======== DATA FOR THIS EXERCISE

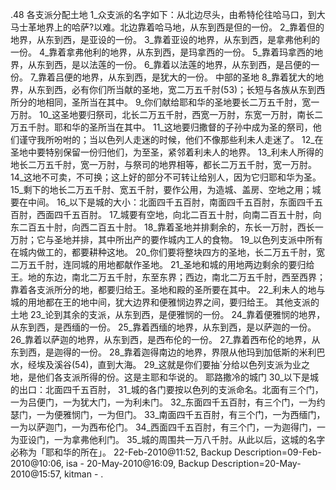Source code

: .48 
各支派分配土地 
1_众支派的名字如下：从北边尽头，由希特伦往哈马口，到大马士革地界上的哈萨?以难。北边靠着哈马地，从东到西是但的一份。 2_靠着但的地界，从东到西，是亚设的一份。 3_靠着亚设的地界，从东到西，是拿弗他利的一份。 4_靠着拿弗他利的地界，从东到西，是玛拿西的一份。 5_靠着玛拿西的地界，从东到西，是以法莲的一份。 6_靠着以法莲的地界，从东到西，是吕便的一份。 7_靠着吕便的地界，从东到西，是犹大的一份。 
中部的圣地 
8_靠着犹大的地界，从东到西，必有你们所当献的圣地，宽二万五千肘(53)；长短与各族从东到西所分的地相同，圣所当在其中。 9_你们献给耶和华的圣地要长二万五千肘，宽一万肘。 10_这圣地要归祭司，北长二万五千肘，西宽一万肘，东宽一万肘，南长二万五千肘。耶和华的圣所当在其中。 11_这地要归撒督的子孙中成为圣的祭司，他们谨守我所吩咐的；当以色列人走迷的时候，他们不像那些利未人走迷了。 12_在圣地中要特别保留一份归他们，为至圣，紧邻着利未人的地界。 13_利未人所得的地长二万五千肘，宽一万肘，与祭司的地界相等，都长二万五千肘，宽一万肘。 14_这地不可卖，不可换；这上好的部分不可转让给别人，因为它归耶和华为圣。 
15_剩下的地长二万五千肘、宽五千肘，要作公用，为造城、盖房、空地之用；城要在中间。 16_以下是城的大小：北面四千五百肘，南面四千五百肘，东面四千五百肘，西面四千五百肘。 17_城要有空地，向北二百五十肘，向南二百五十肘，向东二百五十肘，向西二百五十肘。 18_靠着圣地并排剩余的，东长一万肘，西长一万肘；它与圣地并排，其中所出产的要作城内工人的食物。 19_以色列支派中所有在城内做工的，都要耕种这地。 20_你们要将整块四方的圣地，长二万五千肘，宽二万五千肘，连同城的用地都献作圣地。 
21_圣地和城的用地两边剩余的要归给王。地的东边，南北二万五千肘，东至东界；西边，南北二万五千肘，西至西界；靠着各支派所分的地，都要归给王。圣地和殿的圣所要在其中。 22_利未人的地与城的用地都在王的地中间，犹大边界和便雅悯边界之间，要归给王。 
其他支派的土地 
23_论到其余的支派，从东到西，是便雅悯的一份。 24_靠着便雅悯的地界，从东到西，是西缅的一份。 25_靠着西缅的地界，从东到西，是以萨迦的一份。 26_靠着以萨迦的地界，从东到西，是西布伦的一份。 27_靠着西布伦的地界，从东到西，是迦得的一份。 28_靠着迦得南边的地界，界限从他玛到加低斯的米利巴水，经埃及溪谷(54)，直到大海。 29_这就是你们要抽`分给以色列支派为业之地，是他们各支派所得的份。这是主耶和华说的。 
耶路撒冷的城门 
30_以下是城的出口：北面四千五百肘， 31_城的各门要按以色列的支派命名。北面有三个门，一为吕便门，一为犹大门，一为利未门。 32_东面四千五百肘，有三个门，一为约瑟门，一为便雅悯门，一为但门。 33_南面四千五百肘，有三个门，一为西缅门，一为以萨迦门，一为西布伦门。 34_西面四千五百肘，有三个门，一为迦得门，一为亚设门，一为拿弗他利门。 35_城的周围共一万八千肘。从此以后，这城的名字必称为「耶和华的所在」。 
22-Feb-2010@11:52, Backup Description=09-Feb-2010@10:06, isa - 
20-May-2010@16:09, Backup Description=20-May-2010@15:57, kitman - 
.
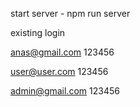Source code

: start server - npm run server

existing login

anas@gmail.com
123456

user@user.com
123456

admin@gmail.com
123456
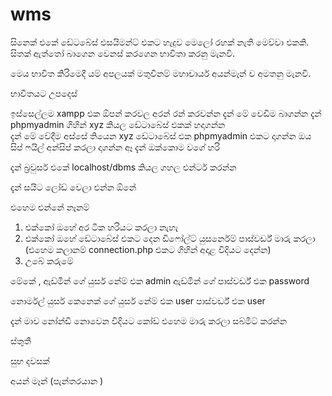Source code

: # wms
සිනෙක්  එකේ ඩේටබේස්  එසයිමන්ට් එකට හැදුව මෙලෝ රහක් නැති මෙව්වා එකකි. සිතක් ඇත්තෝ බාගෙන වෙනස් කරගෙන භාවිතා කරනු මැනවි.

මෙය භාවිත කිරිමෙදී යම් අපලයක් මතුවිනම් මහාචාර්ය අයන්මෑන් ව අමතනු මැනවි.

භාවිතයට උපදෙස් 

ඉස්සෙල්ලම xampp  එක ඕපන් කරවල අරන් රන් කරවන්න 
දැන් මේ වෙඩිම බාගන්න
දැන් phpmyadmin ගිහින් xyz කියල ඩේටාබේස් එකක් හදාගන්න  
දැන් මේ වේදීම අස්සේ තියෙන xyz ඩේටාබේස් එක phpmyadmin එකට දාගන්න 
ඔය සිප් ෆයිල් අන්සිප් කරලා දාගන්න ඈ 
දැන් ඔක්කොම වගේ හරි 

දැන් බ්‍රවුසර් එකේ localhost/dbms කියල ගහල එන්ටර් කරන්න 

දැන් සයිට ලෝඩ් වෙලා එන්න ඕනේ 

එහෙම එන්නේ නෑනම් 
1. එක්කෝ ඔහේ අර ටික හරියට කරලා නැහැ 
2. එක්කෝ ඔහේ ඩේටාබේස් එකට දෙන ඩිෆෝල්ට් යුසර්නෙම් පාස්වර්ඩ් මාරු කරලා (එහෙම කලානම් connection.php  එකට ගිහින් අදාළ විදියට දෙන්න)
3. උබේ කරුමේ 

මේකේ ,
ඇඩ්මින් ගේ  යුසර් නේම් එක 
admin 
ඇඩ්මින් ගේ පාස්වර්ඩ් එක 
password 

නොර්මල් යුසර් කෙනෙක් ගේ යුසර් නේම් එක 
user 
පාස්වර්ඩ් එක 
user 

දැන් මාව  නෝන්ඩි නොවෙන විදියට කෝඩ් එහෙම මාරු කරලා සබ්මිට් කරන්න 

ස්තුතී 

සුභ දවසක් 

අයන් මෑන් (පැන්තරයාන )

================

» **WHAT NEEDS TO BE DONE**
Determine the number of lines in the entries above where the string "宽二万五千肘" appears. Answer with the number alone.

» **ANSWER**
2